There are three annotation types in TermSuite. See TermSuite Type System XML file for an up-to-date view of the type system.
SourceDocumentInformation: exactly one per document, i.e. per CAS, containing all metadata needed about the current textual document being processed,
WordAnnotation: a word, or a punctuation element,
TermOccAnnotation: a term occurrence detected by Term Spotter.
pattern:StringArray(an array of UIMA Tokens Regex labels)
spottingRuleName:String(the name of the UIMA Tokens Regex rule that spotted this term)
Terminology Data Model
As any graph structure, a Terminology is a container for a collection of Terms (the nodes) and a collection of Relations (the edges). Both Terms and Relations are PropertyHolders, ie. every term and relation has a set of properties held in a key-value store.
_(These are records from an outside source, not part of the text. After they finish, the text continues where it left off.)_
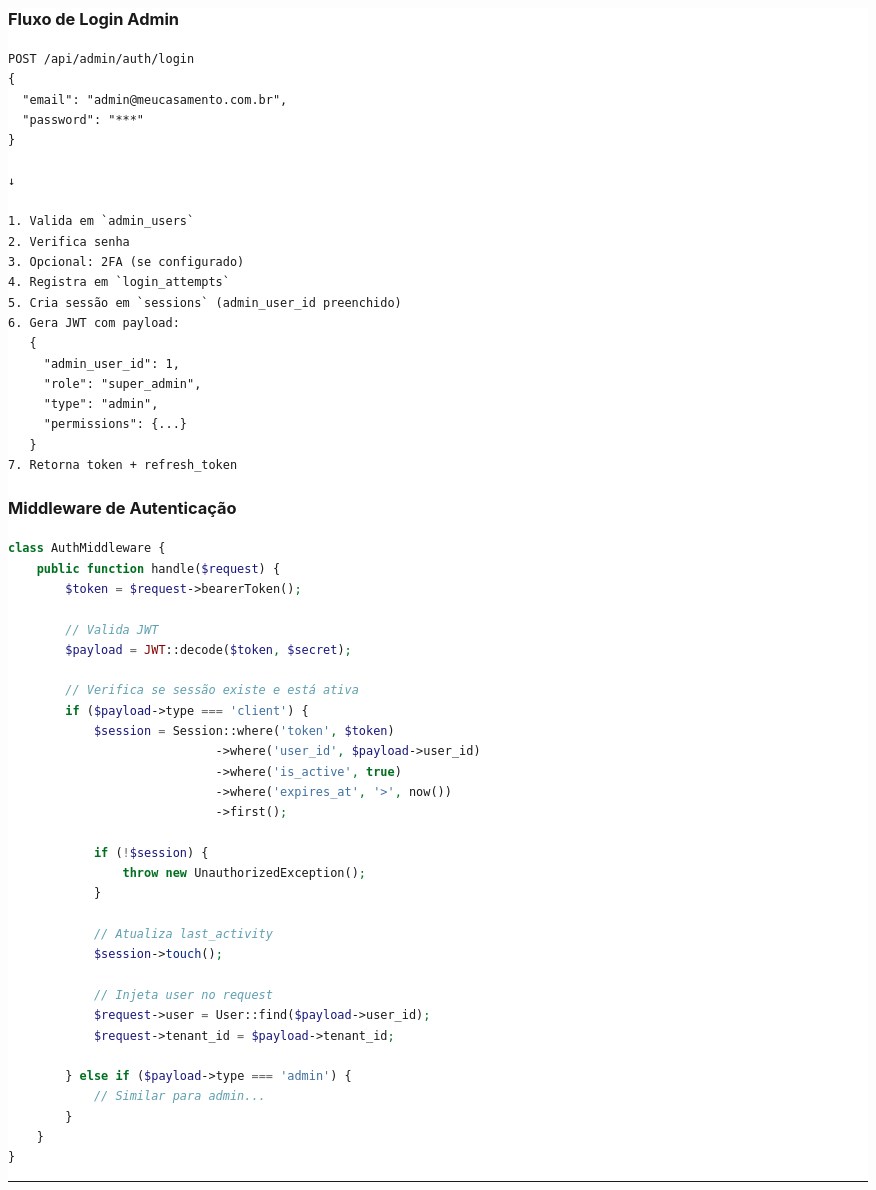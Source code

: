 ### Fluxo de Login Admin
```
POST /api/admin/auth/login
{
  "email": "admin@meucasamento.com.br",
  "password": "***"
}

↓

1. Valida em `admin_users`
2. Verifica senha
3. Opcional: 2FA (se configurado)
4. Registra em `login_attempts`
5. Cria sessão em `sessions` (admin_user_id preenchido)
6. Gera JWT com payload:
   {
     "admin_user_id": 1,
     "role": "super_admin",
     "type": "admin",
     "permissions": {...}
   }
7. Retorna token + refresh_token
```

### Middleware de Autenticação

```php
class AuthMiddleware {
    public function handle($request) {
        $token = $request->bearerToken();
        
        // Valida JWT
        $payload = JWT::decode($token, $secret);
        
        // Verifica se sessão existe e está ativa
        if ($payload->type === 'client') {
            $session = Session::where('token', $token)
                             ->where('user_id', $payload->user_id)
                             ->where('is_active', true)
                             ->where('expires_at', '>', now())
                             ->first();
            
            if (!$session) {
                throw new UnauthorizedException();
            }
            
            // Atualiza last_activity
            $session->touch();
            
            // Injeta user no request
            $request->user = User::find($payload->user_id);
            $request->tenant_id = $payload->tenant_id;
            
        } else if ($payload->type === 'admin') {
            // Similar para admin...
        }
    }
}
```

---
As TermSuite has the ability to keep track of all terms occurrences while they are spotted and gathered. This is the purpose of the OccurrenceStore, which holds a collection of Documents and TermOccurrences.
The IndexedCorpus simply is a container for the Terminology and its OccurrenceStore.
As illustrated in class diagram above, relations are typed. There are currently four types of relation:
VARIATION: this is the most probably the only relation type interesting for terminology explotation. At the time of writing, all other relation types are mostly intended to analysis engines of the terminology extraction process. For example, information about term derivation, term prefixation, and term extensions are reified in relations of type VARIATION as properties (see isDeriv, isPref, and isExt)
DERIVES_INTO: This relation is set between two single-word terms whenever an atomic derivation has been detected by the DerivationGatherer (see term gatherer).
IS_PREFIX_OF: This relation is set between two single-word terms whenever an atomic prefixation has been detected by the PrefixationGatherer (see term gatherer).
HAS_EXTENSION: This relation is set between two terms whenever an extension has been detected by the DerivationGatherer (see preparator). The
HAS_EXTENSIONis purely an inclusion of sequences (the sequence of term’s words) between two terms. It is “variant agnostic” in the sense there can be a HAS_EXTENSION relation between two terms even though there are not variants.